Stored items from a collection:
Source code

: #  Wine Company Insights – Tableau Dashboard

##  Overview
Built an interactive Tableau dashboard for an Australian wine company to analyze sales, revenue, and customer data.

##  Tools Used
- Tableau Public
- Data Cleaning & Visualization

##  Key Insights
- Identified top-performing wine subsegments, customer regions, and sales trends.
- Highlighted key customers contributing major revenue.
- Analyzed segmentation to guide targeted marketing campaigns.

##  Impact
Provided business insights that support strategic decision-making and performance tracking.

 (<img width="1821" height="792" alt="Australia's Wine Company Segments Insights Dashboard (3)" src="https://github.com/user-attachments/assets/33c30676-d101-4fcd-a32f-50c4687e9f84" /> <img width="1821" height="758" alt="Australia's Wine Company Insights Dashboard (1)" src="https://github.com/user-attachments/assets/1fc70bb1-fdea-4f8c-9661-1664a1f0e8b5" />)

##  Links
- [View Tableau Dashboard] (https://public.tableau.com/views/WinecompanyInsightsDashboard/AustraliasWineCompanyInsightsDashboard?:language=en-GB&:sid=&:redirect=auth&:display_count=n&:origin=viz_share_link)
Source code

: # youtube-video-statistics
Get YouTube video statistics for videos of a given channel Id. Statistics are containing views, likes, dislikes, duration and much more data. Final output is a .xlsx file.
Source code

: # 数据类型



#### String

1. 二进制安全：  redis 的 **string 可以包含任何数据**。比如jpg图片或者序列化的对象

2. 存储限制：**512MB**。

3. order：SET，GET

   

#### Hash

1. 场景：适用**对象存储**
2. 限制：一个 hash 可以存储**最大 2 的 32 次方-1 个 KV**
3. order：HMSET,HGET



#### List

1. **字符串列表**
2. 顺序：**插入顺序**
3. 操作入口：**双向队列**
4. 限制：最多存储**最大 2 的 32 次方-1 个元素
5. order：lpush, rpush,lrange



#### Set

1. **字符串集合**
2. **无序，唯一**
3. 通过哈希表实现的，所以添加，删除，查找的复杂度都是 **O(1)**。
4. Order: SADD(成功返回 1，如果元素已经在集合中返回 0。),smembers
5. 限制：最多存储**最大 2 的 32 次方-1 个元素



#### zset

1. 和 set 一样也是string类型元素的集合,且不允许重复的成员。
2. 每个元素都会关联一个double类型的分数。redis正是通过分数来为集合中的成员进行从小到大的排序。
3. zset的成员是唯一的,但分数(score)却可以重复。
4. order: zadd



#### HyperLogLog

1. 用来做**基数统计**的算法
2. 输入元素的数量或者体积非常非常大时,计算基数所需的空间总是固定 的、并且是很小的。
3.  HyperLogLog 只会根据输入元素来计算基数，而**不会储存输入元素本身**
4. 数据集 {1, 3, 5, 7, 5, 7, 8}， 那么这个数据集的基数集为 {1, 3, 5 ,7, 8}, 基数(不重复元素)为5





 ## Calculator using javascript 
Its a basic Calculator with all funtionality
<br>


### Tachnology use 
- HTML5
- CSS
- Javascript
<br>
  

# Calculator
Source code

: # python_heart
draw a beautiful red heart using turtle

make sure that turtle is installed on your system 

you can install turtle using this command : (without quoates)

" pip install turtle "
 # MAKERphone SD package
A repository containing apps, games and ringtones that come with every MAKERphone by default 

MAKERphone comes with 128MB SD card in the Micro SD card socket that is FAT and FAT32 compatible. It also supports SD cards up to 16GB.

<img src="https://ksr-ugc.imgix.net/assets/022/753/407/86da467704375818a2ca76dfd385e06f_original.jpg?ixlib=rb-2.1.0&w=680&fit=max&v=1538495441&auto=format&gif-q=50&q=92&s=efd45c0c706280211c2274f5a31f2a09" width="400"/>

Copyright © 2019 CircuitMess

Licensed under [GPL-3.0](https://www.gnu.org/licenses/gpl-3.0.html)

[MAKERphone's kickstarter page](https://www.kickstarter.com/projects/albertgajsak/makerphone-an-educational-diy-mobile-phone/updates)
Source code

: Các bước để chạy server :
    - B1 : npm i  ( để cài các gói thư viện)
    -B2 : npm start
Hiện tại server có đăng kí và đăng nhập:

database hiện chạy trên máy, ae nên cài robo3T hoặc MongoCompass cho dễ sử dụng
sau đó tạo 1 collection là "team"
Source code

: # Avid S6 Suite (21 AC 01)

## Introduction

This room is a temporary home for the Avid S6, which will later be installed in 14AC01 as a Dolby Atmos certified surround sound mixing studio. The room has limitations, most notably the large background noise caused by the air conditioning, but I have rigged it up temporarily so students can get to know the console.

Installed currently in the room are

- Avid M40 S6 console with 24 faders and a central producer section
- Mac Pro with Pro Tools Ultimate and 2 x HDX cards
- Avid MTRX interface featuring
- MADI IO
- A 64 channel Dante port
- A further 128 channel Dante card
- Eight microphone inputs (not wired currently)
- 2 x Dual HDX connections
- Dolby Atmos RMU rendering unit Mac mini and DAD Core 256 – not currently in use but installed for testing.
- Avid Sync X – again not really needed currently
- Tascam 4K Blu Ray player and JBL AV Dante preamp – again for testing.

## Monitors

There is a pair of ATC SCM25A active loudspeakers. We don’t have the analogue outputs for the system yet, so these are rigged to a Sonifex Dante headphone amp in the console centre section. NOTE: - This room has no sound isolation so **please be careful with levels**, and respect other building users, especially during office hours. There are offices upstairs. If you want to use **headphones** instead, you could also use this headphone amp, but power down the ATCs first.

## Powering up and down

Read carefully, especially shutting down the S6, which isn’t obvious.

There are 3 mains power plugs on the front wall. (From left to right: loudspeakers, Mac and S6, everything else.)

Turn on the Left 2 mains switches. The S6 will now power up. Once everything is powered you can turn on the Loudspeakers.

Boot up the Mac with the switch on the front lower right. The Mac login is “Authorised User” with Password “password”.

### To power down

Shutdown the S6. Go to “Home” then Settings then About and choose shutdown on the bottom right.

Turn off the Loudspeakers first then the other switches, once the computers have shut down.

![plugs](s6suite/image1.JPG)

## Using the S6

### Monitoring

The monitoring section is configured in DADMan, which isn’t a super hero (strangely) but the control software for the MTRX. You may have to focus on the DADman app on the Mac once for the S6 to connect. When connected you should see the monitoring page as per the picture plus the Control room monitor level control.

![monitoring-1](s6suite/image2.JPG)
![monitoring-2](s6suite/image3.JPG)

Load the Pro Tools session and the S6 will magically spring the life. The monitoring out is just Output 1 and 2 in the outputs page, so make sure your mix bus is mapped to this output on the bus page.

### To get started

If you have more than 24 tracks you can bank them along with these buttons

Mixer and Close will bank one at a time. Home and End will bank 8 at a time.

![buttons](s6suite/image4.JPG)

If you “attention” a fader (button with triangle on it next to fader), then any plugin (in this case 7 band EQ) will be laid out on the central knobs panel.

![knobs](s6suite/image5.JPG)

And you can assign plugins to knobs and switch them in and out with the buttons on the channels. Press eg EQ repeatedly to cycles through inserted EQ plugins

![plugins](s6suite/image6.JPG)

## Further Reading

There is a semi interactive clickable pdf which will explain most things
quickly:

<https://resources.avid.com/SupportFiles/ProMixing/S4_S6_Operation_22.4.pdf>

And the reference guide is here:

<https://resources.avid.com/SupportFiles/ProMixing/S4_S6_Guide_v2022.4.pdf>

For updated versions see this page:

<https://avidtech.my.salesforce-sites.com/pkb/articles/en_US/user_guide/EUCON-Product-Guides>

• Instructions for the task: Check each line above for the string "more" and copy the ones that have it.

• Answer section:
Get YouTube video statistics for videos of a given channel Id. Statistics are containing views, likes, dislikes, duration and much more data. Final output is a .xlsx file.
If you have more than 24 tracks you can bank them along with these buttons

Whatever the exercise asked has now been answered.